The output should be all lines of the entries below in which the word "inputValue" occurs.
::::
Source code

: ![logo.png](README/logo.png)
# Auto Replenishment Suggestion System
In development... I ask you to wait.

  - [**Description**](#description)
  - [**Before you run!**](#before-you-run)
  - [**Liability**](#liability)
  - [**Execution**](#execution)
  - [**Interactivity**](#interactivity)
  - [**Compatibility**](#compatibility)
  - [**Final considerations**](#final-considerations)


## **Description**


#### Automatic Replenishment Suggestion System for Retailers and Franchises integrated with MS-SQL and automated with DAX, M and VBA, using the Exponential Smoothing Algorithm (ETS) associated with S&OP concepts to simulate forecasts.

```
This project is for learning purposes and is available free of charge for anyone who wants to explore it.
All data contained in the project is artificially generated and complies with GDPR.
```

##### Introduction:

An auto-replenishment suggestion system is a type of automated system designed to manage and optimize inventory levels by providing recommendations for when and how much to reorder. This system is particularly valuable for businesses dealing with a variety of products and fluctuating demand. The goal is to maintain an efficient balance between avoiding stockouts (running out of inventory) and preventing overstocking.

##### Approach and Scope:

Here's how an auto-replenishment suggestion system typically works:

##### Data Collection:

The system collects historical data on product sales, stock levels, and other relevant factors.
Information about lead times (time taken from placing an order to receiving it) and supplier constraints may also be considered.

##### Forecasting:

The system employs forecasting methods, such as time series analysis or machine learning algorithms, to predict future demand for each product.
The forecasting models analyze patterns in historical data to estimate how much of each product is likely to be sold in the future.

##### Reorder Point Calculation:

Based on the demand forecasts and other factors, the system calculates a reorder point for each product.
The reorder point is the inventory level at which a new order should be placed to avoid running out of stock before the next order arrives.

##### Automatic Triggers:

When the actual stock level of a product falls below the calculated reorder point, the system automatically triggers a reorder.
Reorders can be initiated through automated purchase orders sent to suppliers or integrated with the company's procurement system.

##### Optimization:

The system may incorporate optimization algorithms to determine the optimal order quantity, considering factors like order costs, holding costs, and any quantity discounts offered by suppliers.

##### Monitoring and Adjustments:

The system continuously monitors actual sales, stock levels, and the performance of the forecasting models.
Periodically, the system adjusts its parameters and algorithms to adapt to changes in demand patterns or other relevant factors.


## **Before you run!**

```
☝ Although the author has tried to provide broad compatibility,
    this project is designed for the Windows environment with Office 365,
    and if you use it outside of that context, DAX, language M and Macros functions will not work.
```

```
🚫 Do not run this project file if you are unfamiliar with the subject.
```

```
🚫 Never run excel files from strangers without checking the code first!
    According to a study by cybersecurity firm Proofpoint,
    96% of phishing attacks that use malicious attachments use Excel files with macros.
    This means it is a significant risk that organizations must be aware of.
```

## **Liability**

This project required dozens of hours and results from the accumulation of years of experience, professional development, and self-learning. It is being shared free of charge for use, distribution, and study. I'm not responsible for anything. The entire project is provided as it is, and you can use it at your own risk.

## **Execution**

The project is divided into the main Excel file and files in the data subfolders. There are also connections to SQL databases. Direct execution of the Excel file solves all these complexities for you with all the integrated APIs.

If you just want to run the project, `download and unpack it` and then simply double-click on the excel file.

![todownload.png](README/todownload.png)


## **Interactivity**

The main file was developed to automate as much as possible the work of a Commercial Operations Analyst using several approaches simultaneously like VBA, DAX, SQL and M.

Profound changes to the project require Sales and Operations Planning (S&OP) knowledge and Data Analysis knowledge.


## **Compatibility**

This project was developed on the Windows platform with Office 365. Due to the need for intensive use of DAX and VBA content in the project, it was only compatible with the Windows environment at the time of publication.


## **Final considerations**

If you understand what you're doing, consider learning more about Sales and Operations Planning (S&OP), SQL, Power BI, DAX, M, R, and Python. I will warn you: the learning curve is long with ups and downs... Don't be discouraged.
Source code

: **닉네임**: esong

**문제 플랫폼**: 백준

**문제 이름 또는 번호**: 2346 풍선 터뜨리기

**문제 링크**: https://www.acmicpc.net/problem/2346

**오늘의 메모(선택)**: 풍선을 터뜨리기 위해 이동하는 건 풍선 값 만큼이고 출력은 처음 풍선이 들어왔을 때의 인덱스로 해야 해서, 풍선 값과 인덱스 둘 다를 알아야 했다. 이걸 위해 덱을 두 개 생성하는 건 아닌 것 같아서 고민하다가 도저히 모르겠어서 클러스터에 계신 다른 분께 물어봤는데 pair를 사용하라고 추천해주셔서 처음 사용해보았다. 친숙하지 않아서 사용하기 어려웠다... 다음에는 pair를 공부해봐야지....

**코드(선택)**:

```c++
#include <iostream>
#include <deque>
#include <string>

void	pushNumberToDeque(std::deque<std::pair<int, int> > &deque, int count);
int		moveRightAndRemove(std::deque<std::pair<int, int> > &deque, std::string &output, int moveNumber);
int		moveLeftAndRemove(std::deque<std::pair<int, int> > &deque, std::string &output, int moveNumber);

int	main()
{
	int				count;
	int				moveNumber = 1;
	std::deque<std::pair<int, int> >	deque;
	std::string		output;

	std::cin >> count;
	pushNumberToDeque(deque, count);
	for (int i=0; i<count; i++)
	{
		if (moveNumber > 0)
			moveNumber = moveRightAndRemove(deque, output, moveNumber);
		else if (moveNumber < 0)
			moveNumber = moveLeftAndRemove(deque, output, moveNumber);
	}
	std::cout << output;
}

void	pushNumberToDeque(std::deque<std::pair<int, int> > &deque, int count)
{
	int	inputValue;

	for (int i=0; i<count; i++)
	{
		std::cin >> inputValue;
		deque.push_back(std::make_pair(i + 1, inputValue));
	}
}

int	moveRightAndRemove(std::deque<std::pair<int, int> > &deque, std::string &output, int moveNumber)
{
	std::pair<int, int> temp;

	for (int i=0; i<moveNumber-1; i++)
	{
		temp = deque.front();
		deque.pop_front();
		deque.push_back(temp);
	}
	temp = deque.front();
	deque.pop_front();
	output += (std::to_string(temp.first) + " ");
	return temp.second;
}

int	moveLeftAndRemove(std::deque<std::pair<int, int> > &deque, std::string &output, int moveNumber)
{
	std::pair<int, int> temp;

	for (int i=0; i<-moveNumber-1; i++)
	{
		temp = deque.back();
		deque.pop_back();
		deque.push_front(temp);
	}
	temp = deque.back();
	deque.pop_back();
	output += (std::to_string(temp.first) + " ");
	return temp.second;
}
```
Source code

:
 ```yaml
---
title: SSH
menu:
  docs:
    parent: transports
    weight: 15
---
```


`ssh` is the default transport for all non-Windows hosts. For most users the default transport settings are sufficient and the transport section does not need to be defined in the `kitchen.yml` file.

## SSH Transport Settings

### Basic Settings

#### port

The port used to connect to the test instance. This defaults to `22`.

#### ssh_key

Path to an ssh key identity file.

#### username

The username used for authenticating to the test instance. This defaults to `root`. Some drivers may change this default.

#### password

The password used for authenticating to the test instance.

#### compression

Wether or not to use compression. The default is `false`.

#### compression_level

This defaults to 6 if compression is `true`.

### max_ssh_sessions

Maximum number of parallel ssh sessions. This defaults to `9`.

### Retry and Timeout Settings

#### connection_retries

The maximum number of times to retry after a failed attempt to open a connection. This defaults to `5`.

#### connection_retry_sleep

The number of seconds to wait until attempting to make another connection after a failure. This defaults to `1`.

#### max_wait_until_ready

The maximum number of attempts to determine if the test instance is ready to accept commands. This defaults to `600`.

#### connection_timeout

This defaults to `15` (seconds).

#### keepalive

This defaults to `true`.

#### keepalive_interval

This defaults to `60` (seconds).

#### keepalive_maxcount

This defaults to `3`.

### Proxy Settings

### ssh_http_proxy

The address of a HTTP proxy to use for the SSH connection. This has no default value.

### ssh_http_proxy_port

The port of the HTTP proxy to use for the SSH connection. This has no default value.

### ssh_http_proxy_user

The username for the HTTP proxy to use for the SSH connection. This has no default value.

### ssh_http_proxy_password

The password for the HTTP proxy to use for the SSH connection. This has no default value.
::::
• [Output]
	int	inputValue;
		std::cin >> inputValue;
		deque.push_back(std::make_pair(i + 1, inputValue));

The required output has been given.